Von Lisa ist richtig viel da, sagt die Freundin Anne, denn diese schleckt gern Süßigkeiten. Vor allem aber leidet sie unter dem plötzlichen Tod des Vaters. Sie chillen meistens am Klärwerk, weil es da schön fies stinkt und wirklich kaum einer hinkommt. Manchmal kauft Anne Bier zu den Schokoladen-Riegeln. Sie schwänzen die Schule.

Was sich in den knappen Dialogen widerspiegelt, ist nicht nur die Freundschaft zweier Mädchen, sondern die ganz unmerkliche Entwicklung vom kindlichen Sein und Sehnsucht nach Wärme zu ersten Schritten in das frühe Erwachsenwerden. Zum Golfplatz, wo sie einen vergleichsweise netten Scherz landen und die Löcher verfüllen, ist auch Magnus gekommen, den Anne neuerdings manchmal zu ihren Treffen mitbringt. Es kommt, was man erwarten darf und wovon Lisa zufällig Zeugin wird: der Beischlaf von Anne und Magnus. Mit Lisas Resümee geht das Mädchen-Bündnis auf Seite 42 seinem vorläufigen Ende entgegen: „Heute ist wie gestern, nur braucht sie für diesen Wurf keine Anne mehr.“

Großer Zeilenabstand und eingerückte Seiten haben Platz geschunden. Aber was nun? Nichts leichter als das, mag sich der Autor gedacht haben und Schubläden, Klemmmappen und allerlei Dateien geöffnet haben. Der Autor offeriert dann seine Auslandsreisen, Schreib-Workshops, auch die eher drögen Erlebnisse als Naturschützer und Fotograf dürfen nicht fehlen und sind selten anders als im Berichtston zu lesen. Hin und wieder kommt auch Originelles vor, wie der kleine Junge mit dem Sportzeug, der über den Zebra-Streifen trödelt und letztlich vom Taxifahrer zu Silkes Imbiss eingeladen wird.
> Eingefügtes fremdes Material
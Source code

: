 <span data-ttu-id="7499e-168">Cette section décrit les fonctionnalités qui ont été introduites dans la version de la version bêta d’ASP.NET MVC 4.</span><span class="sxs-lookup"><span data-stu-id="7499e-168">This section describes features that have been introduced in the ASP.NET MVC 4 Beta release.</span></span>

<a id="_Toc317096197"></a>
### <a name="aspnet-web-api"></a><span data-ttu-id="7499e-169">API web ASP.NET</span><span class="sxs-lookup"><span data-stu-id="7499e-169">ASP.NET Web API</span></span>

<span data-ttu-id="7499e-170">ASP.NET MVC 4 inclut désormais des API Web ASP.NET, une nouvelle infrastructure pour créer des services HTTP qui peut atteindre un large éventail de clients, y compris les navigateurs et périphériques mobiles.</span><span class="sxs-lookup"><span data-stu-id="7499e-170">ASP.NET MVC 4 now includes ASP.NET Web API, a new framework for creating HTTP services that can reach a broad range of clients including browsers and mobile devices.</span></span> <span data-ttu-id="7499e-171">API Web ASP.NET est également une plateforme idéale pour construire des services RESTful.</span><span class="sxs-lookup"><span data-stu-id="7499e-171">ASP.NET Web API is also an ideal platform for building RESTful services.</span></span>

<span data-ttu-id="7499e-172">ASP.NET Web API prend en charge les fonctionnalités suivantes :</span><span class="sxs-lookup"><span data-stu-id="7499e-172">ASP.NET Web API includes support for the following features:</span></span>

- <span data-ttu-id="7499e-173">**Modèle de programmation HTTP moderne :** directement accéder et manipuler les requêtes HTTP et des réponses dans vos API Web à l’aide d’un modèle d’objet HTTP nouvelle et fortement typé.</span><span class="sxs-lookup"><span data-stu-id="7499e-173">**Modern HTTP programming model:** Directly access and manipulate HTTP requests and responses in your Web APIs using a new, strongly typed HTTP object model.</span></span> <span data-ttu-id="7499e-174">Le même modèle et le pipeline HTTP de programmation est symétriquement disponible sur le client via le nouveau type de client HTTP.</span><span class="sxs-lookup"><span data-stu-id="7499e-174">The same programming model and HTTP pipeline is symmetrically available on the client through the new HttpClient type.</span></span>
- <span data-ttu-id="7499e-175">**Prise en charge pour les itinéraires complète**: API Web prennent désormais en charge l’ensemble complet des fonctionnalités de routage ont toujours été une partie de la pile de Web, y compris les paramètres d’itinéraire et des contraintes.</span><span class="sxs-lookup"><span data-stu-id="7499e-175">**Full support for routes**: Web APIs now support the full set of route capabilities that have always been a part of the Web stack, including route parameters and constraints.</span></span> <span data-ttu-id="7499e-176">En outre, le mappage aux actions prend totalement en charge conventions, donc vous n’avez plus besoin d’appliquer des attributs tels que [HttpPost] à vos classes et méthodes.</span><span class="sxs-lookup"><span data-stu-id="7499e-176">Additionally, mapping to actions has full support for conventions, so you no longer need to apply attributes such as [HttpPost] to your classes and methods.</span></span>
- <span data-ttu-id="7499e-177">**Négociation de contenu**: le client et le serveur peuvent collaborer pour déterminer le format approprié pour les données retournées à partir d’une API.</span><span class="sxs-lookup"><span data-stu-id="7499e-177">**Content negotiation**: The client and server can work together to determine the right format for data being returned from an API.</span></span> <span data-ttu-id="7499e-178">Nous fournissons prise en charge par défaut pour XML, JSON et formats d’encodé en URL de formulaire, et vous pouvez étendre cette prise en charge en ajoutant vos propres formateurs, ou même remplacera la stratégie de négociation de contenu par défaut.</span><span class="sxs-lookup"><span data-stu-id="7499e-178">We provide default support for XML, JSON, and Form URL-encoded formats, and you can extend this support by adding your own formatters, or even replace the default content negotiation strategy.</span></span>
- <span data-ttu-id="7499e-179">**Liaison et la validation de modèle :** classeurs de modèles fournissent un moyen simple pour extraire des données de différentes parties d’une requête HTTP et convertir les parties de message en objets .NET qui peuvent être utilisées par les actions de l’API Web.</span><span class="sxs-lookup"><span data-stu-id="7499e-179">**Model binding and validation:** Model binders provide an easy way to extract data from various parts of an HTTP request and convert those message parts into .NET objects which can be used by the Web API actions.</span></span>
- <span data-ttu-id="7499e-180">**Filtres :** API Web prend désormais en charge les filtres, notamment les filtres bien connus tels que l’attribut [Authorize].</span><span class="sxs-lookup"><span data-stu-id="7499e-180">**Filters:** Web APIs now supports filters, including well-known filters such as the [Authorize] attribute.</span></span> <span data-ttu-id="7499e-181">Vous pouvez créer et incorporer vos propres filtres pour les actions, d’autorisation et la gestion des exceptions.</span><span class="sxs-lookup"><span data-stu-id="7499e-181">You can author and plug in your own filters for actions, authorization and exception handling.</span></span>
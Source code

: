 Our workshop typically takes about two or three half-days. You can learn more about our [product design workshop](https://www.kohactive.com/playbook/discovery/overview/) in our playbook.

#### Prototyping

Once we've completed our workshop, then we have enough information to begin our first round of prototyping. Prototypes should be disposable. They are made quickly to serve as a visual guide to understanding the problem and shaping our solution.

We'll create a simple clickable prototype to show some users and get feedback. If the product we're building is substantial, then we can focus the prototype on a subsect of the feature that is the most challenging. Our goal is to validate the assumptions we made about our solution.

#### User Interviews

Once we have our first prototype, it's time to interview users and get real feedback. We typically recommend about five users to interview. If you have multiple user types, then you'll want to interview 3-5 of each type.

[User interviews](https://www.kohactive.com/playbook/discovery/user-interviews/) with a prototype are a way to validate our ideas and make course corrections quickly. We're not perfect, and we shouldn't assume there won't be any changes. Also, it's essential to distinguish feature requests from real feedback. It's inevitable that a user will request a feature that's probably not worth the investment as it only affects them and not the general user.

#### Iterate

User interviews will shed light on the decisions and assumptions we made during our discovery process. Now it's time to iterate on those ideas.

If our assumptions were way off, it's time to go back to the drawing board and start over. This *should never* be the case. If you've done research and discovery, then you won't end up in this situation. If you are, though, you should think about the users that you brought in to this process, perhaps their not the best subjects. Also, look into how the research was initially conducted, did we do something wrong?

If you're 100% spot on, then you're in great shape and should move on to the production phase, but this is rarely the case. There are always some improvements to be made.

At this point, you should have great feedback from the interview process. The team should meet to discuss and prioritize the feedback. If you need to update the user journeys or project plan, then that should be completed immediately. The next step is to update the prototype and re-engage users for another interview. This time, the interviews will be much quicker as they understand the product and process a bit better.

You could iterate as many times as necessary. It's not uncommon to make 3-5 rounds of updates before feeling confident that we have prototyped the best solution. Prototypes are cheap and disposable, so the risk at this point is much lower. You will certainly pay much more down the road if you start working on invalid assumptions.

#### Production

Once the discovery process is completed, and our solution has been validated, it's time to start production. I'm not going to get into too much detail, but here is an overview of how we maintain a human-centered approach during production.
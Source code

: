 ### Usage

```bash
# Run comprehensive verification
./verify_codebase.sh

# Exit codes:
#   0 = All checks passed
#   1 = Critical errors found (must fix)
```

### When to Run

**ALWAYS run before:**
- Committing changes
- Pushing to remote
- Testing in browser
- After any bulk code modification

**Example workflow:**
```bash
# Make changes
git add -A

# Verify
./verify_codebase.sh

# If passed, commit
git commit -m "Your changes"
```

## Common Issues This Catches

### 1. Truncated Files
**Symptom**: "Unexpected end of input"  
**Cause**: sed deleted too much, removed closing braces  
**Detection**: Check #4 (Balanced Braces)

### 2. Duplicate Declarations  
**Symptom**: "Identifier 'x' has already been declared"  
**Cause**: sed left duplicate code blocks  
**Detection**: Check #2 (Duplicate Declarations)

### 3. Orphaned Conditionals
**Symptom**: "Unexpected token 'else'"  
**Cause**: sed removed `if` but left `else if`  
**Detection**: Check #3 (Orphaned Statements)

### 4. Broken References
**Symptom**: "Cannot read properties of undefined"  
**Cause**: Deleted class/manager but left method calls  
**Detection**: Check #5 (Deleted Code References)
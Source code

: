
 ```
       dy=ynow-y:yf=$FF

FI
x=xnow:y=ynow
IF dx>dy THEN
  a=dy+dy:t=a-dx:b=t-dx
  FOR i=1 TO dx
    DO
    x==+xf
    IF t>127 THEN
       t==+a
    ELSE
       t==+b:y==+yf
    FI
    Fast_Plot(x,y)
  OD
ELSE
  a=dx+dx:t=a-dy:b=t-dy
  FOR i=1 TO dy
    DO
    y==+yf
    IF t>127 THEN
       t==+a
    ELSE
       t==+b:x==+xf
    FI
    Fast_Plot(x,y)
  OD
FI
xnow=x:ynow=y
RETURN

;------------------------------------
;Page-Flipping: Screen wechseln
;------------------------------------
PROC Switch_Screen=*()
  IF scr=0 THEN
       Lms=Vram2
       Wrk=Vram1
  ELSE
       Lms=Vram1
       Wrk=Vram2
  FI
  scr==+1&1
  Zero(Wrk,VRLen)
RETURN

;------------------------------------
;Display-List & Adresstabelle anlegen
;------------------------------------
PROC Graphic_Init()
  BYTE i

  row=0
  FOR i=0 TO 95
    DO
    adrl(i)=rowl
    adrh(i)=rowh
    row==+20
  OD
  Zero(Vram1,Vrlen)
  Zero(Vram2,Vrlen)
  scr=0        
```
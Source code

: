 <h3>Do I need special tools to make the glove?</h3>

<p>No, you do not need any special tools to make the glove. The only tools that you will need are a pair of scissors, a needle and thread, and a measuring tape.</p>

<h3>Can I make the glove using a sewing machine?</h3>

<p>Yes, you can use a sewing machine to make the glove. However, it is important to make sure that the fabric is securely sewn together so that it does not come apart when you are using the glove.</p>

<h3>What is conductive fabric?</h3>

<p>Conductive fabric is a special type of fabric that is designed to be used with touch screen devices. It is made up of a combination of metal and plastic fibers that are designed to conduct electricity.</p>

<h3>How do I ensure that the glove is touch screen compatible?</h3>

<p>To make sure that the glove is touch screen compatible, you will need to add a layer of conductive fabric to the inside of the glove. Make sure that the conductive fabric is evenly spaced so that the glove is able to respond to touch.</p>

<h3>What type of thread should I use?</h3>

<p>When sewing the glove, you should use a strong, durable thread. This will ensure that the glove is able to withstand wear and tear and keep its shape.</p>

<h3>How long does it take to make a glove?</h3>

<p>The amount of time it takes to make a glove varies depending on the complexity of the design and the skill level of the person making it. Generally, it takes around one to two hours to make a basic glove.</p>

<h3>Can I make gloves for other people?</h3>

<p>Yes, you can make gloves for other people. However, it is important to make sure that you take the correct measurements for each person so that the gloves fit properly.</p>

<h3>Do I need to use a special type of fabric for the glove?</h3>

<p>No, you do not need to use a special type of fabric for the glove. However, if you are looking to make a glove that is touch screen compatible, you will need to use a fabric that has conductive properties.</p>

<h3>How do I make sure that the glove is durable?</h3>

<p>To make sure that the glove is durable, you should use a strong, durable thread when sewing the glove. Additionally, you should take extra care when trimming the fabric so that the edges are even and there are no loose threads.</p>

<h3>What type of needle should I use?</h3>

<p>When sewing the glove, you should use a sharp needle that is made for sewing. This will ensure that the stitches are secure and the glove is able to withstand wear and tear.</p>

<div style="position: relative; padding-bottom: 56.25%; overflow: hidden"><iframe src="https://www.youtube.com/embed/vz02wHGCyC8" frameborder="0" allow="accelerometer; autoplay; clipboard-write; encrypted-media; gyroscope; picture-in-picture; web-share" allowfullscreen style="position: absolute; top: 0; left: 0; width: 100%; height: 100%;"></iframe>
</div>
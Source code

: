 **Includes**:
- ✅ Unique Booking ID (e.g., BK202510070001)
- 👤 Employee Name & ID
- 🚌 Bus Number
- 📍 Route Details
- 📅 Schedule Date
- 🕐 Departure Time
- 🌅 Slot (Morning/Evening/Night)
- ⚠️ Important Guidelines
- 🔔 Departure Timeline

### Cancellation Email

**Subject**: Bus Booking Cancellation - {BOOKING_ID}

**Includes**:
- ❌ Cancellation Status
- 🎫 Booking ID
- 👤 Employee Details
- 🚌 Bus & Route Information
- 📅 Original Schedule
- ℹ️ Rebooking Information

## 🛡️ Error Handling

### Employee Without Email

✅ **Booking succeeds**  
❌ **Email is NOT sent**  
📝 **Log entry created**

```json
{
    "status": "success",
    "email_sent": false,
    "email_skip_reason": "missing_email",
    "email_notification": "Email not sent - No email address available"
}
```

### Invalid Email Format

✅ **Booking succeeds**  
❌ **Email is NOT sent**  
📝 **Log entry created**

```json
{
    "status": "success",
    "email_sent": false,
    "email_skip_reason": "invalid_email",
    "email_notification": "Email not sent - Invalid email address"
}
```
Ob Portland oder Barcelona, die Orte werden fast nur langweilig abgehandelt und sind wirklich wie umgangen, der Titel hält Wort. Auch vom Schreibworkshop hat Hischmann durchaus profitiert, denn – inmitten der anderen Berichte – trifft er noch mal Anne oder zumindest ein Mädchen, das an sie erinnert, auf einer Party, für drei müde Zeilen.

Erst auf Seite 171 wird es wieder interessanter: Anne fliegt nach Island, wo Lisa mit einer Frau lebt und sich wohlfühlt, vielleicht ist sie glücklich. Sie hat einen Süßwarenladen übernommen. Das tägliche Konfrontiert-Sein mit den Leckereien war der richtige Entschluss, sie hat deutlich abgenommen. Die Mädchenfreundschaft hat doch überstanden, sogar diesen wirklich mit abwegigen Szenen zugemüllten Roman. Was bleibt, das wäre eine gute Kurzgeschichte von Lisa und Anne, rein technisch wurde die hier als Rahmenhandlung positioniert. Ein guter Roman ist das noch lange nicht. Fabian Hischmann verfügt über das Handwerkszeug des Schreibens, wir müssen nur schätzungsweise zwanzig bis dreißig Jahre warten, bis es auch für mindestens einen Roman Erlebnisse gibt.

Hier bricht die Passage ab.